Voltage traces from local electrical and rMS TBS, recorded at the soma and distal apical tuft, account for the outcomes of synaptic plasticity.
(a) 100 Hz local electrical TBS only causes small somatic voltage depolarisations when inhibition is blocked. (b) 100 Hz local electrical TBS induces dendritic spikes when inhibition is blocked. (c) 100 Hz rMS TBS causes multiple somatic spikes. (d) 100 Hz rMS TBS induces dendritic large-amplitude voltage depolarisations when inhibition is blocked. (e) 100 Hz local electrical TBS causes almost no somatic voltage depolarisation when inhibition is enabled. (f) 100 Hz local electrical TBS does not induce dendritic spikes when inhibition is enabled. (g) 100 Hz rMS TBS causes multiple somatic spikes with inhibition enabled. (h) 100 Hz rMS TBS induces dendritic large-amplitude depolarisations even when inhibition is enabled.
Fig 8.
Distal LTP induced by simulated rMS is sustained by sodium dendritic spikes but less affected by inhibition than local electrical stimulation.

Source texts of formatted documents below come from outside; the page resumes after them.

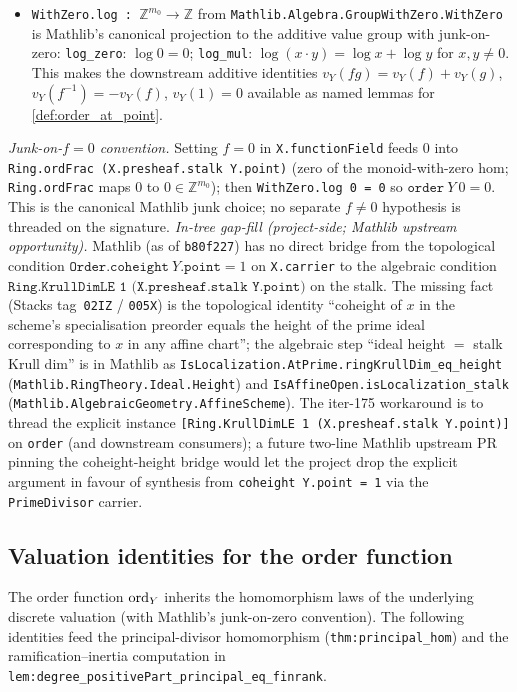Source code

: \begin{definition}
\begin{itemize}
      and from the explicitly threaded
      \texttt{[Ring.KrullDimLE 1 (X.presheaf.stalk Y.point)]}.
    \item \texttt{WithZero.log : \(\mathbb Z^{m_0} \to \mathbb Z\)}
      from \texttt{Mathlib.Algebra.GroupWithZero.WithZero} is Mathlib's
      canonical projection to the additive value group with
      junk-on-zero: \texttt{log\_zero}: \(\log 0 = 0\);
      \texttt{log\_mul}: \(\log(x \cdot y) = \log x + \log y\) for
      \(x, y \neq 0\). This makes the downstream additive identities
      \(v_Y(fg) = v_Y(f) + v_Y(g)\), \(v_Y(f^{-1}) = -v_Y(f)\),
      \(v_Y(1) = 0\) available as named lemmas for
      \ref{def:order_at_point}.
  \end{itemize}
  \emph{Junk-on-\(f = 0\) convention.} Setting \(f = 0\) in
  \texttt{X.functionField} feeds \(0\) into
  \texttt{Ring.ordFrac (X.presheaf.stalk Y.point)} (zero of the
  monoid-with-zero hom; \texttt{Ring.ordFrac} maps \(0\) to
  \(0 \in \mathbb Z^{m_0}\)); then \texttt{WithZero.log 0 = 0} so
  \(\texttt{order}\ Y\ 0 = 0\). This is the canonical Mathlib junk
  choice; no separate \(f \neq 0\) hypothesis is threaded on the
  signature.
  \emph{In-tree gap-fill (project-side; Mathlib upstream opportunity).}
  Mathlib (as of \texttt{b80f227}) has no direct bridge from the
  topological condition \(\texttt{Order.coheight}\ Y.\texttt{point} = 1\)
  on \texttt{X.carrier} to the algebraic condition
  \(\texttt{Ring.KrullDimLE 1 (X.presheaf.stalk Y.point)}\) on the
  stalk. The missing fact (Stacks tag~\texttt{02IZ} / \texttt{005X}) is
  the topological identity ``coheight of \(x\) in the scheme's
  specialisation preorder equals the height of the prime ideal
  corresponding to \(x\) in any affine chart''; the algebraic step
  ``ideal height \(=\) stalk Krull dim'' is in Mathlib as
  \texttt{IsLocalization.AtPrime.ringKrullDim\_eq\_height}
  (\texttt{Mathlib.RingTheory.Ideal.Height}) and
  \texttt{IsAffineOpen.isLocalization\_stalk}
  (\texttt{Mathlib.AlgebraicGeometry.AffineScheme}). The iter-175
  workaround is to thread the explicit instance
  \texttt{[Ring.KrullDimLE 1 (X.presheaf.stalk Y.point)]} on
  \texttt{order} (and downstream consumers); a future two-line
  Mathlib upstream PR pinning the coheight-height bridge would let
  the project drop the explicit argument in favour of synthesis from
  \texttt{coheight Y.point = 1} via the \texttt{PrimeDivisor} carrier.
\end{definition}
\subsection{Valuation identities for the order function}
\label{subsec:order_identities}
The order function \(\ord_Y\) inherits the homomorphism laws of the
underlying discrete valuation (with Mathlib's junk-on-zero convention). The
following identities feed the principal-divisor homomorphism
(\texttt{thm:principal_hom}) and the ramification--inertia computation in
\texttt{lem:degree_positivePart_principal_eq_finrank}.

rMS TBS (red) generates LTP even when local electrical TBS (blue) does not. In the presence of simulated GABAergic inhibition, rMS induces LTP comparable to local electrical stimulation without inhibition (i.e. bicuculline simulation). When dendritic sodium spikes are blocked (i.e. when local dendritic TTX application is simulated), neither of the two stimulation protocols we tested was able to induce LTP in the dendritic tuft. We also tested blocking somatic as well as dendritic sodium channels, and found effectively identical results (not pictured). Sample of 10 models with different randomised synapse locations.